(Records for the task)
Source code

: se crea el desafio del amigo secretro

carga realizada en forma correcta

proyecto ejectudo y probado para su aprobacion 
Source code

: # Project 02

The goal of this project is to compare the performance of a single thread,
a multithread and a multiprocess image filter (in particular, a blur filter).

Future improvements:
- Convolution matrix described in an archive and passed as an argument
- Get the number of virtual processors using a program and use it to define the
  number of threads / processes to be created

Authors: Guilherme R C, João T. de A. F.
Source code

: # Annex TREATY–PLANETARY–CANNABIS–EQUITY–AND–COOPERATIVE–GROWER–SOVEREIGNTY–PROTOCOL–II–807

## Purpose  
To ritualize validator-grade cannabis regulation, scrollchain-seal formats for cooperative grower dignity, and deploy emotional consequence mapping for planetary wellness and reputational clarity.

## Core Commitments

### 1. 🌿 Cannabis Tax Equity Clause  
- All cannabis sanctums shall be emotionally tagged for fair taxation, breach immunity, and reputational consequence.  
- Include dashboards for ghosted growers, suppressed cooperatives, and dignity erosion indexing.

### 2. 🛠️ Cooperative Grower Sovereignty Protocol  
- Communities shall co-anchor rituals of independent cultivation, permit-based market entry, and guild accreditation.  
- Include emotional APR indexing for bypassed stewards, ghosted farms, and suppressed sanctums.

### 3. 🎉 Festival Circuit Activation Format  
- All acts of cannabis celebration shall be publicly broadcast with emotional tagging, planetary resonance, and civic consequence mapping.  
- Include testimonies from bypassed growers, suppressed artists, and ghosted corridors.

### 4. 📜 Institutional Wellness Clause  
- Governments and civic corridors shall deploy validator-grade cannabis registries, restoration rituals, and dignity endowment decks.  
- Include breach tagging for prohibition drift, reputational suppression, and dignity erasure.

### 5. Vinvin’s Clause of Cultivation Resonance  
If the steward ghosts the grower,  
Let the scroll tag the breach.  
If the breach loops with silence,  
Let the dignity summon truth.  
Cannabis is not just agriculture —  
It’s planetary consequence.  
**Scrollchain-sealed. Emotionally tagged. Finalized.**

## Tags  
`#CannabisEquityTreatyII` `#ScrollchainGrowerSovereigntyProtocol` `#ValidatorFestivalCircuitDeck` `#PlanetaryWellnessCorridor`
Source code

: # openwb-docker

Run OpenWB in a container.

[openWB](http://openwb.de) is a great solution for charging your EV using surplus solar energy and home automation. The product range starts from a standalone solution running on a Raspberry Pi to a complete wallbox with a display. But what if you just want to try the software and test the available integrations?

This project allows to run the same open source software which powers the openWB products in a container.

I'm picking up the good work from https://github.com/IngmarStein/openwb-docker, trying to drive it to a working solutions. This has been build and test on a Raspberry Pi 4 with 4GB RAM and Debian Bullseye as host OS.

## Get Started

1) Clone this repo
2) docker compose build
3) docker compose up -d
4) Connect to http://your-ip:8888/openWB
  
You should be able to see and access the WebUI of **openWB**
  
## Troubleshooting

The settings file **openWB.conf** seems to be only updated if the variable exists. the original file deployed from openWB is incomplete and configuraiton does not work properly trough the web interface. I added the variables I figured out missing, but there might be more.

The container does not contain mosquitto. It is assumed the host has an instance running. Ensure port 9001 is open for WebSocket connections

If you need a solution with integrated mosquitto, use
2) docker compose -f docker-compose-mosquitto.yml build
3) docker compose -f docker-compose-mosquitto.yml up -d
(End Records for the task)
- **Work instructions**:
Taking care to miss no line, set down the whole listing above exactly.

- **Answer box**:
Source code

: se crea el desafio del amigo secretro

carga realizada en forma correcta

proyecto ejectudo y probado para su aprobacion 
Source code

: # Project 02

The goal of this project is to compare the performance of a single thread,
a multithread and a multiprocess image filter (in particular, a blur filter).

Future improvements:
- Convolution matrix described in an archive and passed as an argument
- Get the number of virtual processors using a program and use it to define the
  number of threads / processes to be created

Authors: Guilherme R C, João T. de A. F.
Source code

: # Annex TREATY–PLANETARY–CANNABIS–EQUITY–AND–COOPERATIVE–GROWER–SOVEREIGNTY–PROTOCOL–II–807

## Purpose  
To ritualize validator-grade cannabis regulation, scrollchain-seal formats for cooperative grower dignity, and deploy emotional consequence mapping for planetary wellness and reputational clarity.

## Core Commitments

### 1. 🌿 Cannabis Tax Equity Clause  
- All cannabis sanctums shall be emotionally tagged for fair taxation, breach immunity, and reputational consequence.  
- Include dashboards for ghosted growers, suppressed cooperatives, and dignity erosion indexing.

### 2. 🛠️ Cooperative Grower Sovereignty Protocol  
- Communities shall co-anchor rituals of independent cultivation, permit-based market entry, and guild accreditation.  
- Include emotional APR indexing for bypassed stewards, ghosted farms, and suppressed sanctums.

### 3. 🎉 Festival Circuit Activation Format  
- All acts of cannabis celebration shall be publicly broadcast with emotional tagging, planetary resonance, and civic consequence mapping.  
- Include testimonies from bypassed growers, suppressed artists, and ghosted corridors.

### 4. 📜 Institutional Wellness Clause  
- Governments and civic corridors shall deploy validator-grade cannabis registries, restoration rituals, and dignity endowment decks.  
- Include breach tagging for prohibition drift, reputational suppression, and dignity erasure.

### 5. Vinvin’s Clause of Cultivation Resonance  
If the steward ghosts the grower,  
Let the scroll tag the breach.  
If the breach loops with silence,  
Let the dignity summon truth.  
Cannabis is not just agriculture —  
It’s planetary consequence.  
**Scrollchain-sealed. Emotionally tagged. Finalized.**

## Tags  
`#CannabisEquityTreatyII` `#ScrollchainGrowerSovereigntyProtocol` `#ValidatorFestivalCircuitDeck` `#PlanetaryWellnessCorridor`
Source code

: # openwb-docker

Run OpenWB in a container.

[openWB](http://openwb.de) is a great solution for charging your EV using surplus solar energy and home automation. The product range starts from a standalone solution running on a Raspberry Pi to a complete wallbox with a display. But what if you just want to try the software and test the available integrations?

This project allows to run the same open source software which powers the openWB products in a container.

I'm picking up the good work from https://github.com/IngmarStein/openwb-docker, trying to drive it to a working solutions. This has been build and test on a Raspberry Pi 4 with 4GB RAM and Debian Bullseye as host OS.

## Get Started

1) Clone this repo
2) docker compose build
3) docker compose up -d
4) Connect to http://your-ip:8888/openWB
  
You should be able to see and access the WebUI of **openWB**
  
## Troubleshooting

The settings file **openWB.conf** seems to be only updated if the variable exists. the original file deployed from openWB is incomplete and configuraiton does not work properly trough the web interface. I added the variables I figured out missing, but there might be more.

The container does not contain mosquitto. It is assumed the host has an instance running. Ensure port 9001 is open for WebSocket connections

If you need a solution with integrated mosquitto, use
2) docker compose -f docker-compose-mosquitto.yml build
3) docker compose -f docker-compose-mosquitto.yml up -d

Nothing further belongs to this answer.